__Task prompt__.
If "work" shows up in a line of the material, return that line.

__Material shown__.
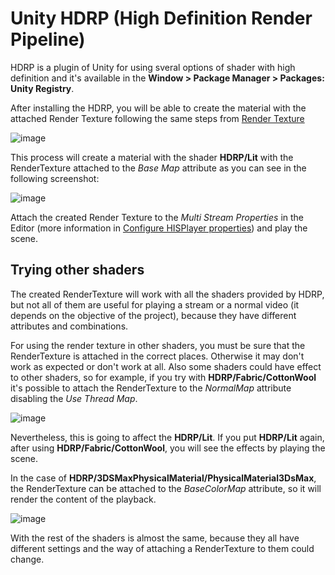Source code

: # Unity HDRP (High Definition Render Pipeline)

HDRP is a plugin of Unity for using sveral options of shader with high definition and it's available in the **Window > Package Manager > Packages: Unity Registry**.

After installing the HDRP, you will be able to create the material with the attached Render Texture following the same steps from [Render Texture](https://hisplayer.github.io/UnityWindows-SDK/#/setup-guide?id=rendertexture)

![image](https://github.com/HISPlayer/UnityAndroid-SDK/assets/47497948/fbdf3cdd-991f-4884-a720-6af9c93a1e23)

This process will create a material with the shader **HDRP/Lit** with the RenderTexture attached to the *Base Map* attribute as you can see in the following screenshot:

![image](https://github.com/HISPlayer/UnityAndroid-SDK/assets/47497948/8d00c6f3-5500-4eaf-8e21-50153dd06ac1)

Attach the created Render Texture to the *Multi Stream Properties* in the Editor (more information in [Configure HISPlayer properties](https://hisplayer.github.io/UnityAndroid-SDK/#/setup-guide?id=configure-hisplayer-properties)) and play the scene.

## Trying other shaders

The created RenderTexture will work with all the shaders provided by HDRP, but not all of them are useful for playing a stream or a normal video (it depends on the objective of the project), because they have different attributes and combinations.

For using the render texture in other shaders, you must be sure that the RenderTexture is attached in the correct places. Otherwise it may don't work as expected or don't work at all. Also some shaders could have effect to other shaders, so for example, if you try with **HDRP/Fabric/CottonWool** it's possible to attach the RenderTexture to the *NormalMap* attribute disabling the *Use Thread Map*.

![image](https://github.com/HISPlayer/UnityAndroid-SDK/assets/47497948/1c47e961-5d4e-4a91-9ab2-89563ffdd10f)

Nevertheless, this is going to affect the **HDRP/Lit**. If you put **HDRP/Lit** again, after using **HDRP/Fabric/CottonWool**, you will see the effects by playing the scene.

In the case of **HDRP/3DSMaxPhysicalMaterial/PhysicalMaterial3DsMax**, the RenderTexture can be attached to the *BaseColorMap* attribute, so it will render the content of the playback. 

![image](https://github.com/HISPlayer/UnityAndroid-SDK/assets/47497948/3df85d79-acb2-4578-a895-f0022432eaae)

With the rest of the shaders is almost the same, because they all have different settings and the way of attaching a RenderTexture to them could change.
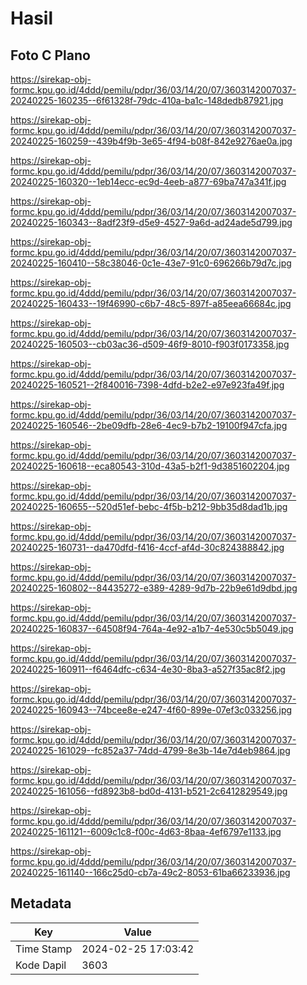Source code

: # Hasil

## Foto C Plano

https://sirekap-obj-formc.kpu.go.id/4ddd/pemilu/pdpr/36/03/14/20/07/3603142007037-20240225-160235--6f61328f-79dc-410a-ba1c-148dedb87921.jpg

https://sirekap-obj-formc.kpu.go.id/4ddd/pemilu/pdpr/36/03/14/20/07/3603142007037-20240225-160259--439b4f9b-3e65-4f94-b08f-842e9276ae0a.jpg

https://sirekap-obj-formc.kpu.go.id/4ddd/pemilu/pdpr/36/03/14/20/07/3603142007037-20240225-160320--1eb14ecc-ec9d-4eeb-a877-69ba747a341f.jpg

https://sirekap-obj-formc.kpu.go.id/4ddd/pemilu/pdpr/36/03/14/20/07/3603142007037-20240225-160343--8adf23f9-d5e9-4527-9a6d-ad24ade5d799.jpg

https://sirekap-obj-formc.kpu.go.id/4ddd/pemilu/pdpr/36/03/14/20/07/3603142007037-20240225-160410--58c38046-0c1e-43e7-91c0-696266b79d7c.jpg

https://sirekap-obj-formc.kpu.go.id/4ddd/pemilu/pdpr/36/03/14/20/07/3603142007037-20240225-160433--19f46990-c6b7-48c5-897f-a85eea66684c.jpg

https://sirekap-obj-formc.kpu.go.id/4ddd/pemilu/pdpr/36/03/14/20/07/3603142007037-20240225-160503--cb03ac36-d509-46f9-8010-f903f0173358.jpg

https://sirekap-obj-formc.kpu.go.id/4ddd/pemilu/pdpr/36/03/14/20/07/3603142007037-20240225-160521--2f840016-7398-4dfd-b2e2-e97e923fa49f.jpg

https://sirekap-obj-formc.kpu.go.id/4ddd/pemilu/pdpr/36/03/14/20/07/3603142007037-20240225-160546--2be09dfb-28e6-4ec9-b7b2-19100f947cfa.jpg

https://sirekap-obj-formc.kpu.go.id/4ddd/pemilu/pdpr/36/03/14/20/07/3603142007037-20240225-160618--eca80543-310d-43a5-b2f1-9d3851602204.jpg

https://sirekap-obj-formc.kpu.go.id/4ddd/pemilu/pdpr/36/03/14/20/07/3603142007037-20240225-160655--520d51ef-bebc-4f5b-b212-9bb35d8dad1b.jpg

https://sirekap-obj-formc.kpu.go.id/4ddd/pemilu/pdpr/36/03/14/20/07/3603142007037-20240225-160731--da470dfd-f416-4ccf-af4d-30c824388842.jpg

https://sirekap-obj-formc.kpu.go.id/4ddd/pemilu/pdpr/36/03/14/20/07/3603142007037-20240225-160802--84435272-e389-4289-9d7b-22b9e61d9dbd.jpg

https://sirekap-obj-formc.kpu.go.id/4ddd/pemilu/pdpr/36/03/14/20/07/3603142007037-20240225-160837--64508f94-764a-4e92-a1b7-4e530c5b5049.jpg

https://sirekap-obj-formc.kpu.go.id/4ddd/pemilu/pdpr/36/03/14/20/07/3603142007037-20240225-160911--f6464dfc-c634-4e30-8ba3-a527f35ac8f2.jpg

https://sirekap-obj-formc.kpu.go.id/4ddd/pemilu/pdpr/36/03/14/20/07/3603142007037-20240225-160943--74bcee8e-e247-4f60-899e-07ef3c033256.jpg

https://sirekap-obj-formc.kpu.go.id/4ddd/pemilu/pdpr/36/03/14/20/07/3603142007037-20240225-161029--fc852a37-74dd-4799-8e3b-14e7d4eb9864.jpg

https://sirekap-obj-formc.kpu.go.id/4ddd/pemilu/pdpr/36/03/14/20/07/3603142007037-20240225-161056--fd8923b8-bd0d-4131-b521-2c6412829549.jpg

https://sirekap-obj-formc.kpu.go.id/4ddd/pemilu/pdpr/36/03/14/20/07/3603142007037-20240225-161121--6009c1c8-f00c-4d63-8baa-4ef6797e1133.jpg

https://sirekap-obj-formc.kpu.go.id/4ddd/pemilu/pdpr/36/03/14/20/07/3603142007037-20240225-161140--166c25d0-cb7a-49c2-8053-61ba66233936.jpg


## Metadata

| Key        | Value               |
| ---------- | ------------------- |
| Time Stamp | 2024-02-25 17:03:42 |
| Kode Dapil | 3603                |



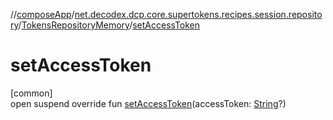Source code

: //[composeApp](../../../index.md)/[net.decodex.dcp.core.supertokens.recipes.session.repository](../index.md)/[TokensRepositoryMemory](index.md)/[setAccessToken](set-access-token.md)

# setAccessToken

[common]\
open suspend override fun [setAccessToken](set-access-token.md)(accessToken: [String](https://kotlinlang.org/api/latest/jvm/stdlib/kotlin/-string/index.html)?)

__The completed task__.
The created RenderTexture will work with all the shaders provided by HDRP, but not all of them are useful for playing a stream or a normal video (it depends on the objective of the project), because they have different attributes and combinations.
For using the render texture in other shaders, you must be sure that the RenderTexture is attached in the correct places. Otherwise it may don't work as expected or don't work at all. Also some shaders could have effect to other shaders, so for example, if you try with **HDRP/Fabric/CottonWool** it's possible to attach the RenderTexture to the *NormalMap* attribute disabling the *Use Thread Map*.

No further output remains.